En lo material, el mundo que Georges Perec retrata en Las cosas (1965) tal vez pertenezca ya al museo más que a la realidad, pero las estrategias pequeñoburguesas que lo construyen y lo dotan son sin duda perdurables, y lo que es peor, progresivas. Forman parte de ese modo de vivir insatisfecho en el que cada conquista revela una carencia nueva, siendo la ausencia de pasado la más evidente de ellas. Lo que más frustra a un rico, viene a decir Perec, es haber tenido que conquistar su status, no haberlo sido desde siempre, desde antes ya de serlo, de forma inmanente, por eso, a la hora de fundar mitologías, los personajes de Perec se reconocen esencialmente en el cine. Uno ha crecido también con el cine, pero no ha nacido con él. Pertenece por tanto a una generación que no puede saltarse sus protocolos y sus periodos de aprendizaje. Esta obligado a conquistar sus dioses y su pasado en una época demasiado fragmentada para alimentar sueños de totalidad, y ya no espera la irrupción de un arte nuevo que sea también un arte propio, fundado con los nuevos balbuceos de su generación, y en el que todavía se le permita a uno ser ecléctico o sectario, como los miembros del disparatado club que quiso tanto a Glenda Garson.

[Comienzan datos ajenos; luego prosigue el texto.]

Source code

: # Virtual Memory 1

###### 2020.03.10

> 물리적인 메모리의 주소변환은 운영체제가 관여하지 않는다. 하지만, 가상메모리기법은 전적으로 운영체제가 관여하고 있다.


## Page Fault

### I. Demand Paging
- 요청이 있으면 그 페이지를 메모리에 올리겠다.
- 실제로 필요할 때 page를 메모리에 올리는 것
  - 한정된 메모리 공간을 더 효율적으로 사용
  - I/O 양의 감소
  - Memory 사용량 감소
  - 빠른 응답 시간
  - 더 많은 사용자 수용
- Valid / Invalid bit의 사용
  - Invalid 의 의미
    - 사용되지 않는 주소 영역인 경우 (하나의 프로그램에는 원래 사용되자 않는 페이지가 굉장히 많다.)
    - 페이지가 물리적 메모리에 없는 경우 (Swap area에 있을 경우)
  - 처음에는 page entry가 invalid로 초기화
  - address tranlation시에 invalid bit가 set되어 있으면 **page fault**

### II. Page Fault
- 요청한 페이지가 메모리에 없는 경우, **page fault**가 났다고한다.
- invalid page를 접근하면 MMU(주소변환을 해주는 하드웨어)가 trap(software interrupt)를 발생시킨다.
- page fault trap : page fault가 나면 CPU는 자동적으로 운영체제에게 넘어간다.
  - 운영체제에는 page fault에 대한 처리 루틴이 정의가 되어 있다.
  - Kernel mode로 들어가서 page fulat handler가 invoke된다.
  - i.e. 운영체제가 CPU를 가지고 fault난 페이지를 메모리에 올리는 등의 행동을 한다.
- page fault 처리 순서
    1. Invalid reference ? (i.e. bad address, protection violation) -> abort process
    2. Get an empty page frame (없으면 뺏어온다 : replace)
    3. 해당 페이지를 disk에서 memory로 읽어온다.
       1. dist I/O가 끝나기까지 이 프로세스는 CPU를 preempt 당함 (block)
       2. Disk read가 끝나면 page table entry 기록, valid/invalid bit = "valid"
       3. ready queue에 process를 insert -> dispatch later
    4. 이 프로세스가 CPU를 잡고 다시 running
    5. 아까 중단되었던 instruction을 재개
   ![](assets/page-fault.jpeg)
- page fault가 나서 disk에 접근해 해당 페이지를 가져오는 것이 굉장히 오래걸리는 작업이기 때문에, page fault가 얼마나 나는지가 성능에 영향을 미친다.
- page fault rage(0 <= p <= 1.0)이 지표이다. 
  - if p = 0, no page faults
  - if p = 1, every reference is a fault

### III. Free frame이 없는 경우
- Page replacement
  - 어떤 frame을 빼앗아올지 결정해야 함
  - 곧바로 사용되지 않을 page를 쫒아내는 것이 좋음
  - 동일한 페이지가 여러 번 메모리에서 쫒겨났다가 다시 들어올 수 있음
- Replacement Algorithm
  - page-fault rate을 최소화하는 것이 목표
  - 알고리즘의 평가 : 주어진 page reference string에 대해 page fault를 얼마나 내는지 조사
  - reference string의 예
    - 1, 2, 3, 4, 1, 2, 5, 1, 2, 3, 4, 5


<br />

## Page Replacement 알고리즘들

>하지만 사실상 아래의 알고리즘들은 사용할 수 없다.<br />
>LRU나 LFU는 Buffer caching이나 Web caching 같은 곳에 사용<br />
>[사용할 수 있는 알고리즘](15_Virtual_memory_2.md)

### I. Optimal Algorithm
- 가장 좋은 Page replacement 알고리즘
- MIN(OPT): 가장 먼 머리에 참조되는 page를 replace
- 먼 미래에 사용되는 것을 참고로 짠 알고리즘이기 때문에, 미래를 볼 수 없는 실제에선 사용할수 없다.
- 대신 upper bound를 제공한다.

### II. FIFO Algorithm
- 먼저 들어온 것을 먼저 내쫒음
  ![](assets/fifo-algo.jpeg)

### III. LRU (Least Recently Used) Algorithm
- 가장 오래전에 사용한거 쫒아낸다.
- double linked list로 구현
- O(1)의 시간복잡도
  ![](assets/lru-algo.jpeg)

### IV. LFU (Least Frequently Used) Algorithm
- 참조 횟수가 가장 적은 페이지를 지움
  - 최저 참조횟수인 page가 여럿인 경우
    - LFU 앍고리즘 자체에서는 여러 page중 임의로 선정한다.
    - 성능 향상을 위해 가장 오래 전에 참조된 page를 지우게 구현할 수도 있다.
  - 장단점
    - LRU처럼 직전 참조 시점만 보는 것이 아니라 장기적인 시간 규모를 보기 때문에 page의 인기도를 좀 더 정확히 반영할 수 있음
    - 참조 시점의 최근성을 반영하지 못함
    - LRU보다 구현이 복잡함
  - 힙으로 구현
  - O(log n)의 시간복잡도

Así, las viejas películas se le antojan objetos suntuosos que están ahí, a un paso del museo o del catálogo, como un repertorio flaubertiano que, después de someterse a la estupidez y la curiosidad de un par de hilarantes y ávidos copistas, se enfrenta ahora al gusto ambiguo, la inexperiencia y el respeto torpe de quien ha de conquistar por vez primera su riqueza.